THE TASK: Pictures stay out of this copy; please retype only the lines from the start of the records through the line with "# - Create three private".

Saved data entries:
■ ■ ■ ■ ■ ■ ■
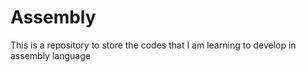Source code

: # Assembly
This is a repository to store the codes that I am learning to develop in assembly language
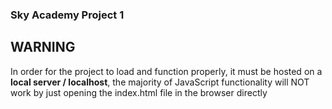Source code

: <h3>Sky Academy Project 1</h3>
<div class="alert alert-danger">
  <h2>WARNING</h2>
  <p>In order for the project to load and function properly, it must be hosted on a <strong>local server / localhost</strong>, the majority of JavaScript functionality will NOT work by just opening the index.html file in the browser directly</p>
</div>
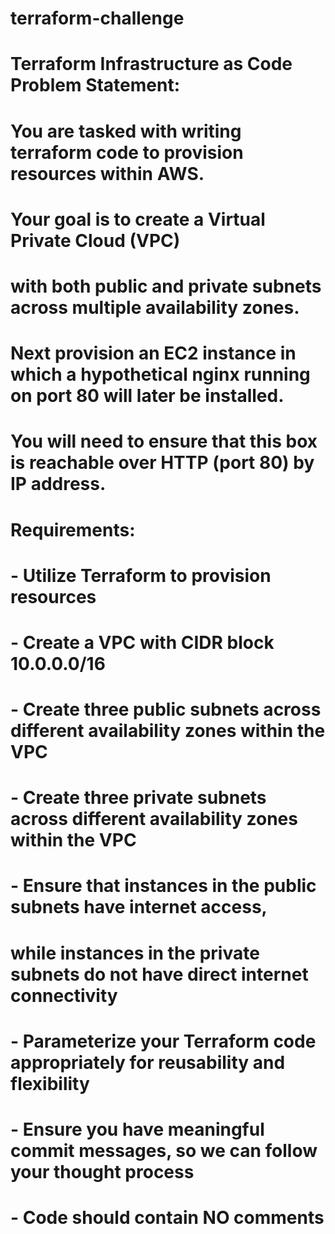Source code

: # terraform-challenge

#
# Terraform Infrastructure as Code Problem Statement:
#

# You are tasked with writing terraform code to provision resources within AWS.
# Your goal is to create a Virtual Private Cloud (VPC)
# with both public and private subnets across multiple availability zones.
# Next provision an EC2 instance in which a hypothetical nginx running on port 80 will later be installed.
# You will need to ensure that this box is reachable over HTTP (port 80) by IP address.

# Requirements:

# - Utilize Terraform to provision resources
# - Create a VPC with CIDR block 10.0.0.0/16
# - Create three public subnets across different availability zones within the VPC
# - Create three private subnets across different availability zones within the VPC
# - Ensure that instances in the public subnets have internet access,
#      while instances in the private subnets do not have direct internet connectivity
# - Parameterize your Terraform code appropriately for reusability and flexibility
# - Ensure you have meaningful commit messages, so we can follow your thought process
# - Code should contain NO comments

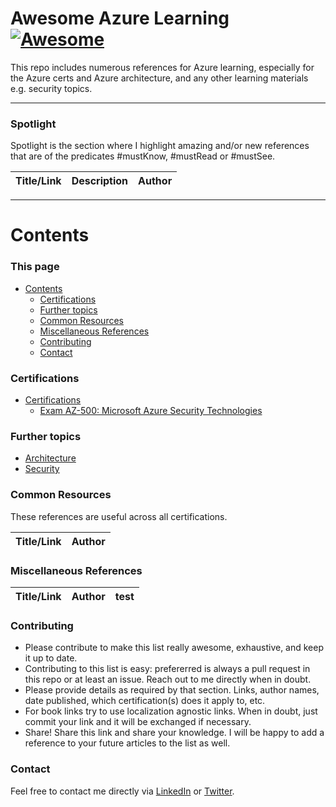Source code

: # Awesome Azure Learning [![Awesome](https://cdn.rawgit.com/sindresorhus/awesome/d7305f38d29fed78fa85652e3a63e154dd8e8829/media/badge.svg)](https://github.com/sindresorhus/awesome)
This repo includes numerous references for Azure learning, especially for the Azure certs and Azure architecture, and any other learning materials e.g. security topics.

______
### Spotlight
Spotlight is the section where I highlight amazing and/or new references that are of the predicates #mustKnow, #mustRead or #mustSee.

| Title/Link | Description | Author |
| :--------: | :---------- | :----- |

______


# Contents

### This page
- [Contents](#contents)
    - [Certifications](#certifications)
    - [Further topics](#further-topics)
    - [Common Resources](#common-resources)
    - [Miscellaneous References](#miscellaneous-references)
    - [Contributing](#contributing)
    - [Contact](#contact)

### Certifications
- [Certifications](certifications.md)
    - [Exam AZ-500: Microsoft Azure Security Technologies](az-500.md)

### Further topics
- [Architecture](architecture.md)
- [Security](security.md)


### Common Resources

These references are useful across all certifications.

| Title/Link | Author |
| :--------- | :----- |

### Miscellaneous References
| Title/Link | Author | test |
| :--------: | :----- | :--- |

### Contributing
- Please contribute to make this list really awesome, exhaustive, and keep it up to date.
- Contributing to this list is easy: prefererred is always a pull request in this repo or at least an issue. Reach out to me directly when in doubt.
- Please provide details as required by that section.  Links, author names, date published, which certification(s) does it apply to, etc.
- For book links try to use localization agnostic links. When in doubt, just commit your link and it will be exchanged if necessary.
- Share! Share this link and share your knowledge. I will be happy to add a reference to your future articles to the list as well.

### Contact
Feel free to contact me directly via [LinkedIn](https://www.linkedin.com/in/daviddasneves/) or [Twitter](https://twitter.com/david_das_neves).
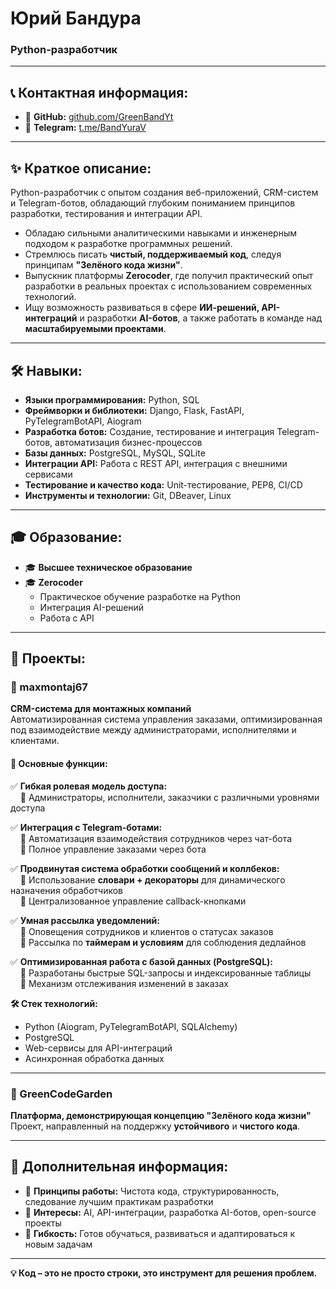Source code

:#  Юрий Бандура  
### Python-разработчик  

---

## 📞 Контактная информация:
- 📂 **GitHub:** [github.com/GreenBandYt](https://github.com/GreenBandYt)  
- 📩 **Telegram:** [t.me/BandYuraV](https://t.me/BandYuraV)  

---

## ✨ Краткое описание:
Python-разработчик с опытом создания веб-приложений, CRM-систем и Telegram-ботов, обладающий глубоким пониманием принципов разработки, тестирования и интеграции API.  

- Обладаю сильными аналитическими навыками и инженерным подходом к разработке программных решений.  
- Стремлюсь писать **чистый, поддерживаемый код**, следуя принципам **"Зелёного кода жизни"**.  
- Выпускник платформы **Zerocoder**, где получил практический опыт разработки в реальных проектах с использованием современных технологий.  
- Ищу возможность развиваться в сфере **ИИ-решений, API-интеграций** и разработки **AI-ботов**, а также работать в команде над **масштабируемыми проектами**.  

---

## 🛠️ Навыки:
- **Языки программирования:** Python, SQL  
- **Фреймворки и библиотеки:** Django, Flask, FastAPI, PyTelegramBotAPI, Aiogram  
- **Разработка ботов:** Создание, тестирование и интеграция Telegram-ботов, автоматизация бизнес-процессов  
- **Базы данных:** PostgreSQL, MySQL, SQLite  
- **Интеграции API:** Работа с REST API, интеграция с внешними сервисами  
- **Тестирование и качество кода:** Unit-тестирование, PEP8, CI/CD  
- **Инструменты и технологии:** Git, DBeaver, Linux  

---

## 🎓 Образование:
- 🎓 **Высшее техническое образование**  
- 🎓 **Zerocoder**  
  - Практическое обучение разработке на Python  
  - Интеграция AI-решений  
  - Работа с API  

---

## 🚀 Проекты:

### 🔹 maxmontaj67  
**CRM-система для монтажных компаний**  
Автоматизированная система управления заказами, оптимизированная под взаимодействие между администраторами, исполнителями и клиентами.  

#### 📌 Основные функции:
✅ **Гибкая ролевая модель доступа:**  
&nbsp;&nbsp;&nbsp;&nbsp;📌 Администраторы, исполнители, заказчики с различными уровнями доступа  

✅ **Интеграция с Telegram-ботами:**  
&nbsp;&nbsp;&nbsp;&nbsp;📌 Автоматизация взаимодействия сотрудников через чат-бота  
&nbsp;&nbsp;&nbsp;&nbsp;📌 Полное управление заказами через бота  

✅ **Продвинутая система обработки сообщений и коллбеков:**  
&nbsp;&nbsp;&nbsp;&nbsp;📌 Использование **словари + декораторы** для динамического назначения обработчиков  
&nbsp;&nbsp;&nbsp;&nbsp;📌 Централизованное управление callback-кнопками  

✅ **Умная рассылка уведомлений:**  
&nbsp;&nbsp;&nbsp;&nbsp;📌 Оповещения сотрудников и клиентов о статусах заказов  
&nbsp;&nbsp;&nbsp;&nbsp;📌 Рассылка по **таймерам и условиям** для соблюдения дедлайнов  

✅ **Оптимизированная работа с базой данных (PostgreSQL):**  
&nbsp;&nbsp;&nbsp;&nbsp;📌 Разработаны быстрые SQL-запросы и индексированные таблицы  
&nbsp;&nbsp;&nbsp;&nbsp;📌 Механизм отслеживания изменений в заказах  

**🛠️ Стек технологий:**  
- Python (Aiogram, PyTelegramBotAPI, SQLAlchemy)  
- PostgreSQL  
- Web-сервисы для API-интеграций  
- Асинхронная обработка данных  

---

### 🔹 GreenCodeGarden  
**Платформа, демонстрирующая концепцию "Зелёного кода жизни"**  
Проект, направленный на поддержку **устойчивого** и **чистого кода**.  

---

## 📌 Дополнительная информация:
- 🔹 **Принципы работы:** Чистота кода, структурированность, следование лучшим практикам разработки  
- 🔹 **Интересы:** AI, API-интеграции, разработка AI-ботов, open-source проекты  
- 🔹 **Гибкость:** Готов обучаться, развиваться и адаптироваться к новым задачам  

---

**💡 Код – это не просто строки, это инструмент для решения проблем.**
■ ■ ■ ■ ■ ■ ■
WRITTEN REPLY:
Source code

: # Assembly
This is a repository to store the codes that I am learning to develop in assembly language
Source code

: <h3>Sky Academy Project 1</h3>
<div class="alert alert-danger">
  <h2>WARNING</h2>
  <p>In order for the project to load and function properly, it must be hosted on a <strong>local server / localhost</strong>, the majority of JavaScript functionality will NOT work by just opening the index.html file in the browser directly</p>
</div>
Source code

: # terraform-challenge

#
# Terraform Infrastructure as Code Problem Statement:
#

# You are tasked with writing terraform code to provision resources within AWS.
# Your goal is to create a Virtual Private Cloud (VPC)
# with both public and private subnets across multiple availability zones.
# Next provision an EC2 instance in which a hypothetical nginx running on port 80 will later be installed.
# You will need to ensure that this box is reachable over HTTP (port 80) by IP address.

# Requirements:

# - Utilize Terraform to provision resources
# - Create a VPC with CIDR block 10.0.0.0/16
# - Create three public subnets across different availability zones within the VPC
# - Create three private subnets across different availability zones within the VPC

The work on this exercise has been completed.